In this way, I left home, came to this strange city, started a new life and started my new proof.

No one knows that I was a sports student when I was studying here. I'm not afraid that people will alienate me if they know, but I don't think it's necessary to do that. You can't say you are a sports student as soon as you meet, so you won't become a monster in everyone's eyes.

Only occasionally when chatting with everyone, I said in a joking tone that I used to be a special student, and it was the kind that everyone didn't agree with. At this time, everyone also asked half-jokingly and half-seriously if they had practiced any major. At this time, I will tell them seriously that I have practiced track and field, 400 meters, 1500 meters, 3 kilometers, and 4x 100 meters, 4x400 meters. Everyone burst into laughter when they heard it. What about me? It's also a faint smile, just kidding.

Everything could have passed peacefully, but who knows that a very unpleasant scene happened again.

He should never say in front of so many people that sports students are a group of barbarians with simple minds and developed limbs. At that moment, who knows my heartache at that time, what is a simple mind and developed limbs, and what is a savage. I had an argument with that classmate in public. The students never imagined that this seemingly weak girl on weekdays would get angry for a "trivial matter" and be so barbaric.

Yes, savage? I actually have the word savage to describe myself at that time, but does it matter? I have long been used to those unfair comments, and our female sports students are better than those girls on weekdays. We should learn to bear those unfair burdens and unfair comments, and work harder than others to get everyone's approval, even without the right to cry.

Hey! Looking at my nonsense tonight, my heart is still aching, and the unpleasantness in the afternoon is still vivid.

If I didn't really understand why some people look down on sports students before I came to Shijiazhuang to go to school, it's different now. During these years here, I suddenly understood the meaning of those mocking eyes on sports students every day. But even so, I don't want others to say that sports are not good in public.

Evening star, am I kidding myself? I know why people look down on sports students. I still argued with that classmate in public today. Does my behavior prove the brutality of sports? I don't know, but I don't regret myself, I don't regret choosing Chinese when I filled in my volunteers for the college entrance examination, and I don't regret being a sports student.

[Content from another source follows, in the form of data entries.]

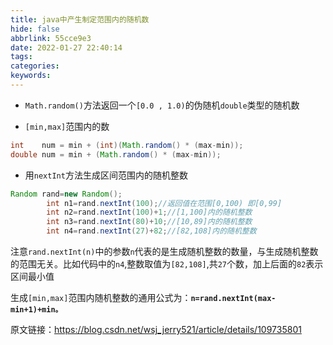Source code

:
 ```yaml
---
title: java中产生制定范围内的随机数
hide: false
abbrlink: 55cce9e3
date: 2022-01-27 22:40:14
tags:
categories:
keywords:
---
```


- `Math.random()`方法返回一个`[0.0 , 1.0)`的伪随机`double`类型的随机数

- `[min,max]`范围内的数
```java
int    num = min + (int)(Math.random() * (max-min));
double num = min + (Math.random() * (max-min));
```
<!-- more -->

- 用`nextInt`方法生成区间范围内的随机整数
```java
Random rand=new Random();
        int n1=rand.nextInt(100);//返回值在范围[0,100) 即[0,99]
        int n2=rand.nextInt(100)+1;//[1,100]内的随机整数
        int n3=rand.nextInt(80)+10;//[10,89]内的随机整数
        int n4=rand.nextInt(27)+82;//[82,108]内的随机整数
```
注意`rand.nextInt(n)`中的参数`n`代表的是生成随机整数的数量，与生成随机整数的范围无关。比如代码中的`n4`,整数取值为`[82,108]`,共`27`个数，加上后面的`82`表示区间最小值

生成`[min,max]`范围内随机整数的通用公式为：**`n=rand.nextInt(max-min+1)+min。`**


原文链接：https://blog.csdn.net/wsj_jerry521/article/details/109735801
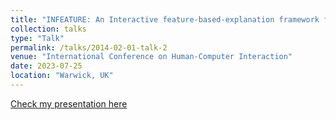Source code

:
 ```yaml
---
title: "INFEATURE: An Interactive feature-based-explanation framework for non-technical users"
collection: talks
type: "Talk"
permalink: /talks/2014-02-01-talk-2
venue: "International Conference on Human-Computer Interaction"
date: 2023-07-25
location: "Warwick, UK"
---
```

[Check my presentation here](https://docs.google.com/presentation/d/1-02i_xZNTLm9IYcv5fElB-lpQFPDx3P2/edit?usp=sharing&ouid=114551543596731861949&rtpof=true&sd=true)

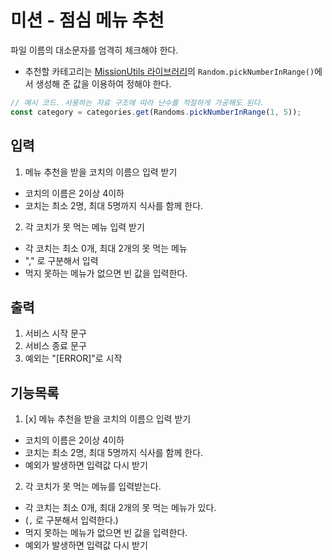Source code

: # 미션 - 점심 메뉴 추천

파일 이름의 대소문자를 엄격히 체크해야 한다.

- 추천할 카테고리는 [MissionUtils 라이브러리](https://github.com/woowacourse-projects/javascript-mission-utils#mission-utils)의 `Random.pickNumberInRange()`에서 생성해 준 값을 이용하여 정해야 한다.

```javascript
// 예시 코드. 사용하는 자료 구조에 따라 난수를 적절하게 가공해도 된다.
const category = categories.get(Randoms.pickNumberInRange(1, 5));
```

## 입력

1. 메뉴 추천을 받을 코치의 이름으 입력 받기

- 코치의 이름은 2이상 4이하
- 코치는 최소 2명, 최대 5명까지 식사를 함께 한다.

2. 각 코치가 못 먹는 메뉴 입력 받기

- 각 코치는 최소 0개, 최대 2개의 못 먹는 메뉴
- "," 로 구분해서 입력
- 먹지 못하는 메뉴가 없으면 빈 값을 입력한다.

## 출력

1. 서비스 시작 문구
2. 서비스 종료 문구
3. 예외는 "[ERROR]"로 시작

## 기능목록

1. [x] 메뉴 추천을 받을 코치의 이름으 입력 받기

- 코치의 이름은 2이상 4이하
- 코치는 최소 2명, 최대 5명까지 식사를 함께 한다.
- 예외가 발생하면 입력값 다시 받기

2. 각 코치가 못 먹는 메뉴를 입력받는다.

- 각 코치는 최소 0개, 최대 2개의 못 먹는 메뉴가 있다.
- (`,` 로 구분해서 입력한다.)
- 먹지 못하는 메뉴가 없으면 빈 값을 입력한다.
- 예외가 발생하면 입력값 다시 받기
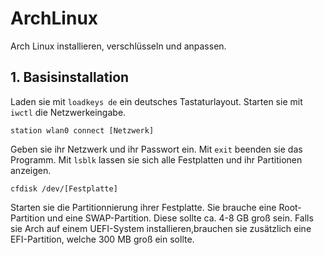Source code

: # ArchLinux
Arch Linux installieren, verschlüsseln und anpassen.
## 1. Basisinstallation
Laden sie mit `loadkeys de` ein deutsches Tastaturlayout. Starten sie mit `iwctl` die Netzwerkeingabe.
```
station wlan0 connect [Netzwerk]
```
Geben sie ihr Netzwerk und ihr Passwort ein. Mit `exit` beenden sie das Programm. Mit `lsblk` lassen sie sich alle Festplatten und ihr Partitionen anzeigen.
```
cfdisk /dev/[Festplatte]
```
Starten sie die Partitionnierung ihrer Festplatte. Sie brauche eine Root-Partition und eine SWAP-Partition. Diese sollte ca. 4-8 GB groß sein. Falls sie Arch auf einem UEFI-System installieren,brauchen sie zusätzlich eine EFI-Partition, welche 300 MB groß ein sollte.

I will always be a sports student who strives for his promise. I want everyone to see that sports students will also have an excellent side, not nothing but sports. I believe that in the near future, sports students will never be synonymous with simple mind and developed limbs.

No, not anymore.

This is the story of a female sports student. An overly stubborn me.

All right, evening star. My letter ends here. Late at night in early winter, although it is already cold in winter, it is really good to have a friend to talk to on such a night. At least, I am not alone in a strange city. This friend, Evening Star, is silently reading my letter and watching me speak silently.

Although choosing a promise is like choosing an endless road, I always believe that there is still your company in my sad moment.